All of the data below should be copied exactly as it stands.

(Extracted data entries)
* * * * * * *

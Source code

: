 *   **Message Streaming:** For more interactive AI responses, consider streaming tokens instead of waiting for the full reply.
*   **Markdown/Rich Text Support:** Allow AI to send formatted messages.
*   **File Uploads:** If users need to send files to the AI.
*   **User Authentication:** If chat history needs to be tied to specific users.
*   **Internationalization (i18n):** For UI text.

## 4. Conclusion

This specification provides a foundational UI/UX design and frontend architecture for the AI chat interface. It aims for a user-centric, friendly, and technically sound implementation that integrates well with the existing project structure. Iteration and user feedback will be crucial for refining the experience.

* * * * * * *

Your response:
Source code

: *   **Message Streaming:** For more interactive AI responses, consider streaming tokens instead of waiting for the full reply.
*   **Markdown/Rich Text Support:** Allow AI to send formatted messages.
*   **File Uploads:** If users need to send files to the AI.
*   **User Authentication:** If chat history needs to be tied to specific users.
*   **Internationalization (i18n):** For UI text.

## 4. Conclusion

This specification provides a foundational UI/UX design and frontend architecture for the AI chat interface. It aims for a user-centric, friendly, and technically sound implementation that integrates well with the existing project structure. Iteration and user feedback will be crucial for refining the experience.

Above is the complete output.